Is daydreaming good for you?

Daydreaming. A welcome escape from those inevitable moments of boredom, but a habit you’ve probably been told to kick once or twice. Yet now, maybe you can finally relax and let your mind wander a little. These spontaneous trips into our subconscious can actually be of great benefit to us, improving our cognitive agility, researchers at the University of Bar-Ilan in Israel have found.

Published: February 27, 2015 at 12:00 am

The study, lead by neuroscientist Professor Moshe Bar, aimed to explore whether a generic external stimuli could be used to trigger episodes of daydreaming.

To do this, transcranial direct current stimulation (tDCS), a non-invasive, low-electricity procedure, was used to target the frontal lobes of the brain, a region previously linked to mind wandering. At the same time, the participants were asked to track and respond to numbers flashing on a computer screen.

Sure enough, the extent to which the participants experienced random thoughts unrelated to the task at hand shot up dramatically in response to the treatment.

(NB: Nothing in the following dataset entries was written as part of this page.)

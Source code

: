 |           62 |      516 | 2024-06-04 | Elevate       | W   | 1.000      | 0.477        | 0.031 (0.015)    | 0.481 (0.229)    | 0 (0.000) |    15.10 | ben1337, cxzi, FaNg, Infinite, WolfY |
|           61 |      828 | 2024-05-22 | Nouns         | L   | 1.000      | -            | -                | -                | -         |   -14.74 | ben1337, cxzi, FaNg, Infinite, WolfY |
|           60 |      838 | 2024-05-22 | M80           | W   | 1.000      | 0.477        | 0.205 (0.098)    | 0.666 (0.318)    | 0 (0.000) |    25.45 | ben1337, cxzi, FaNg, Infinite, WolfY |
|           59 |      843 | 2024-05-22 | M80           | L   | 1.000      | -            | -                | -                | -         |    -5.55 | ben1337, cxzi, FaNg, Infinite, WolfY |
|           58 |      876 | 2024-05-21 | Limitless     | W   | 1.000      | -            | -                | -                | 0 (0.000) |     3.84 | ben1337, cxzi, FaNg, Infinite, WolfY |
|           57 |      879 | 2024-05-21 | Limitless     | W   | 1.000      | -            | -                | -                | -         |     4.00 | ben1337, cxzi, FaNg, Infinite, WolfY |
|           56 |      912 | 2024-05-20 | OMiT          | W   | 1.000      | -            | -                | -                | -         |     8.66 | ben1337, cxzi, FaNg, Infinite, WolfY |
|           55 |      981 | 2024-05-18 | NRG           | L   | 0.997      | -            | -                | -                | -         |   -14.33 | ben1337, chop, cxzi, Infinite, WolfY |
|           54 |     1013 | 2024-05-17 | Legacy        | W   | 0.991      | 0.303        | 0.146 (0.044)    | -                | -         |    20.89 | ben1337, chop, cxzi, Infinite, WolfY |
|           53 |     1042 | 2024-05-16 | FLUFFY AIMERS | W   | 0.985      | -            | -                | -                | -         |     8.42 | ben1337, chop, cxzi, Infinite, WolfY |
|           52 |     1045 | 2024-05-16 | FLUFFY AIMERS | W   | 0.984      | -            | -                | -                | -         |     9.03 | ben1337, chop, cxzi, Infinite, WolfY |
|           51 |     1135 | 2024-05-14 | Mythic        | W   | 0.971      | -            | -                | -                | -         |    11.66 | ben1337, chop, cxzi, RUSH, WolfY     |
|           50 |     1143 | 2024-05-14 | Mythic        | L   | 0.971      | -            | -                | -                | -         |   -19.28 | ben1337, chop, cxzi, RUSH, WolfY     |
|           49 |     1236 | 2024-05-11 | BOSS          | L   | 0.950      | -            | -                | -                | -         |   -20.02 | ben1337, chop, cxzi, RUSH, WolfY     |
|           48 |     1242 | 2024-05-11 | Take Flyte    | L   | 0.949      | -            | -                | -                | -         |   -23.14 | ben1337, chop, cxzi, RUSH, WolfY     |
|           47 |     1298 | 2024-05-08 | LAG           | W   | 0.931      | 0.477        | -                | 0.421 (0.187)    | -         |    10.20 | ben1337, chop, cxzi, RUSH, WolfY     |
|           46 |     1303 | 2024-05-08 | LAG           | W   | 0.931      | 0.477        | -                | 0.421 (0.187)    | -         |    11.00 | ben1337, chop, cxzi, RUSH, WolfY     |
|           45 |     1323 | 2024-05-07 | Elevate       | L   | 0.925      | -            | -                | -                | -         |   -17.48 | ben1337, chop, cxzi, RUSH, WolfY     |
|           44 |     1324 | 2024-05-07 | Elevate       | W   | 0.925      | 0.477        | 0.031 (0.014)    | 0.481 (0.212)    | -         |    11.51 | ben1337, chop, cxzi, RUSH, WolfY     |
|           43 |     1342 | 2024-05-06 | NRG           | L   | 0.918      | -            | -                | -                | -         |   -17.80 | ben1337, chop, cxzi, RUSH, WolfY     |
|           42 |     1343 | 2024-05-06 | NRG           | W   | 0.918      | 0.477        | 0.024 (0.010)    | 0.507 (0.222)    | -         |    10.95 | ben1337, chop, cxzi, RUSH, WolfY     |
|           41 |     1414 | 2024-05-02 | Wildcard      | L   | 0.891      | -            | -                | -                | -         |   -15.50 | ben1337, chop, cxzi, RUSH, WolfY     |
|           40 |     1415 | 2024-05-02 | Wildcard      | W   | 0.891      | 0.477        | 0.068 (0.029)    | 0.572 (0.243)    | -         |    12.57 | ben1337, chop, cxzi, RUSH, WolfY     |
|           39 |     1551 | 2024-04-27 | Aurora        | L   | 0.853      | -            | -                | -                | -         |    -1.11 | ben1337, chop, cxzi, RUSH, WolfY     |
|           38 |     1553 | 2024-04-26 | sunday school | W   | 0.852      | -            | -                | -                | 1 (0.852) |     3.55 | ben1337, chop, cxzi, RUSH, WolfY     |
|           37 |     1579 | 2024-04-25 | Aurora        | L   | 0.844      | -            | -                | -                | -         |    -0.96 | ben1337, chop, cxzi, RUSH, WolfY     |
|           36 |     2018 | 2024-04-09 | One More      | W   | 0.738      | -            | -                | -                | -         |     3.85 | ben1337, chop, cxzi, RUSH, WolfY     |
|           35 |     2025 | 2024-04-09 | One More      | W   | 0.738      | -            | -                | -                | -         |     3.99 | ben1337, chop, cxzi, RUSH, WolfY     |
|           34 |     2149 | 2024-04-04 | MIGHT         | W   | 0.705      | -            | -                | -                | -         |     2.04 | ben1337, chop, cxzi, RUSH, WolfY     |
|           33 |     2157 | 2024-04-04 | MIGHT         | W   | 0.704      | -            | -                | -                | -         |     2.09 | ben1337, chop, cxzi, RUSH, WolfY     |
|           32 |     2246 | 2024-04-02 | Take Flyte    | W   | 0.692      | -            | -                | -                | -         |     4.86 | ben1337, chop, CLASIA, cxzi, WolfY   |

In itself this is an intriguing finding. However, during the experiment, Bar’s team uncovered something all the more unexpected - that straying into these subconscious thoughts actually enhanced the subjects’ cognitive ability, boosting their performance on the tests.

Bar believes that this phenomenon may result from the coming-together of 'thought-freeing' activity and 'thought-controlling' mechanisms within this frontal region of the brain.

"Over the last 15 or 20 years, scientists have shown that - unlike the localised neural activity associated with specific tasks - mind wandering involves the activation of a gigantic default network involving many parts of the brain," Bar says.

"This cross-brain involvement may be involved in behavioural outcomes such as creativity and mood, and may also contribute to the ability to stay successfully on-task while the mind goes off on its merry mental way."